A ginasta relatou ter tido o que na ginástica é conhecido pelo nome de twisties, mas que é comum também em outras modalidades. Um descompasso entre o que quer a mente e como responde o corpo. No beisebol, esse bloqueio mental leva o nome de yips e é bastante discutido na modalidade nos Estados Unidos. O arremessador tem força para jogar a bola mais longe, quer fazer isso, mas o braço se desconecta do cérebro e lança a bola muito mais fraca.

Acontece a mesma coisa em modalidades que exigem diversas piruetas, em que os atletas perdem a referência visual e mudam o eixo de rotação do corpo diversas vezes em frações de segundos. Nesses esportes, o bloqueio é conhecido como "twisties".

A diferença para os yips é que, no beisebol, o risco é só sofrer uma rebatida, ser sacado do time, perder um jogo. Na ginástica, o atleta perde o controle sobre o seu próprio corpo quando está no ar, a até três metros do chão. Todo o conhecimento motor adquirido durante os anos de treinamentos simplesmente desaparece.

"Vai mais além do mental, é uma coisa que não se tem controle. Você sabe fazer o movimento, só que na hora te dá um branco. Ou então você está fazendo o movimento e na hora sua cabeça para. Isso vai mais além, é perigoso. A gente não pratica esporte fácil. Tem risco, e o risco não é bobo. É risco de se machucar, de acabar com sua carreira que construiu durante anos", comentou Flávia Saraiva, depois de disputar a final da trave exatamente contra Biles, contando que já passou por isso.

Criticada por setores conservadores por ter priorizado sua saúde na competição mais importante do mundo, Biles sai de Tóquio ainda mais idolatrada pela comunidade esportiva, por assumir um papel que vai além daquele de referência em desempenho, mas também de postura.

"Me perguntaram se eu faria o mesmo na minha época como ginasta, mas na época eu não poderia falar nada. Eu provavelmente evitaria falar e me machucaria. Ela [Biles] abre a porta para muitos atletas para dizer: 'Eu não estou ok, eu preciso de ajuda, eu preciso dar uma pausa'", avaliou a técnica de Biles.

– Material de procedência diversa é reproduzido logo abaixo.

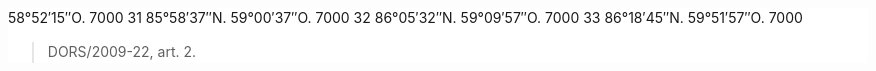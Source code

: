 <td>58°52′15″O.</td>
<td>7000</td>
</tr>
<tr>
<td>31</td>
<td>85°58′37″N.</td>
<td>59°00′37″O.</td>
<td>7000</td>
</tr>
<tr>
<td>32</td>
<td>86°05′32″N.</td>
<td>59°09′57″O.</td>
<td>7000</td>
</tr>
<tr>
<td>33</td>
<td>86°18′45″N.</td>
<td>59°51′57″O.</td>
<td>7000</td>
</tr>
</table>

> DORS/2009-22, art. 2.


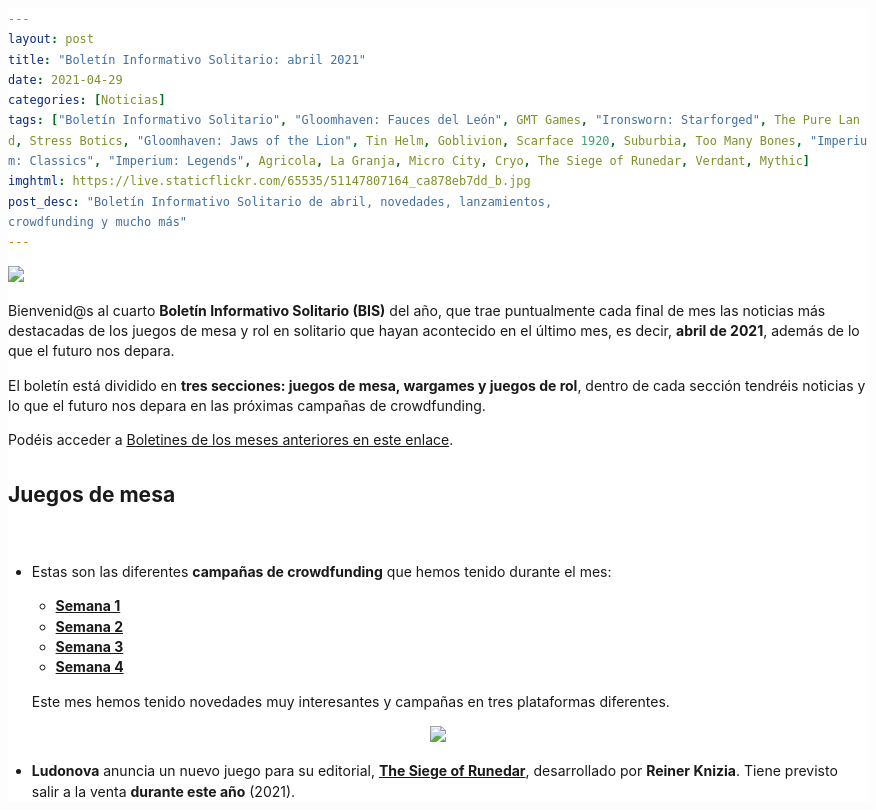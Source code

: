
 ```yaml
---
layout: post
title: "Boletín Informativo Solitario: abril 2021"
date: 2021-04-29
categories: [Noticias]
tags: ["Boletín Informativo Solitario", "Gloomhaven: Fauces del León", GMT Games, "Ironsworn: Starforged", The Pure Land, Stress Botics, "Gloomhaven: Jaws of the Lion", Tin Helm, Goblivion, Scarface 1920, Suburbia, Too Many Bones, "Imperium: Classics", "Imperium: Legends", Agricola, La Granja, Micro City, Cryo, The Siege of Runedar, Verdant, Mythic]
imghtml: https://live.staticflickr.com/65535/51147807164_ca878eb7dd_b.jpg
post_desc: "Boletín Informativo Solitario de abril, novedades, lanzamientos,
crowdfunding y mucho más"
---
```


![](https://live.staticflickr.com/65535/51147807164_ca878eb7dd_b.jpg)

 Bienvenid@s al cuarto **Boletín Informativo Solitario (BIS)** del año,
 que trae puntualmente cada final de mes las noticias más destacadas de los
 juegos de mesa y rol en solitario que hayan acontecido en el último mes,
 es decir, **abril de 2021**, además de lo que el futuro nos depara.
  
 El boletín está dividido en **tres secciones: juegos de mesa, wargames y
 juegos de rol**,
 dentro de cada sección tendréis noticias y lo que el futuro nos depara en las
 próximas campañas de crowdfunding.
  
 Podéis acceder a [Boletines de los meses anteriores en este
 enlace]({{site.baseurl}}/etiqueta/boletin-informativo-solitario/). 

## Juegos de mesa

<br>

* Estas son las diferentes **campañas de crowdfunding** que hemos tenido durante
  el mes:
  * **[Semana 1]({{site.baseurl}}/2021/04/05/crowdfunding-0329-04-04/)**
  * **[Semana 2]({{site.baseurl}}/2021/04/12/crowdfunding-0405-0411/)**
  * **[Semana 3]({{site.baseurl}}/2021/04/19/crowdfunding-0412-0418/)**
  * **[Semana 4]({{site.baseurl}}/2021/04/26/crowdfunding-04119-0425/)**

  Este mes hemos tenido novedades muy interesantes y campañas en tres
  plataformas diferentes.

<p align="center">
<img height=""
src="https://cf.geekdo-images.com/dMP3JPqWVhHS-iWfENB1TQ__imagepage/img/ZfJEF9C8j3AxzmWjH8T57R8_CoI=/fit-in/900x600/filters:no_upscale():strip_icc()/pic6082249.jpg"></p>
 
* **Ludonova** anuncia un nuevo juego para su editorial, **[The Siege of
  Runedar](https://www.boardgamegeek.com/boardgame/333539/siege-runedar)**,
  desarrollado por **Reiner Knizia**. Tiene previsto salir a la venta **durante
  este año** (2021).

Para Flávia Saraiva, Biles deu um "norte" para o esporte. "Ela tem um poder de fala muito grande, mais do que qualquer outra atleta. Então ela poder falar o que realmente acontece na vida dos atletas é muito importante. Ela falar: 'Sim, vou proteger a pessoa Simone'. E é isso que a gente tem que fazer. Eu já sei o que ela passou porque já aconteceu comigo. Não importa a idade, não importa o momento. É assim, do nada. E ver que ela conseguiu quebrar essa barreira é uma vitória muito grande. Isso vale mais do que a medalha para ela."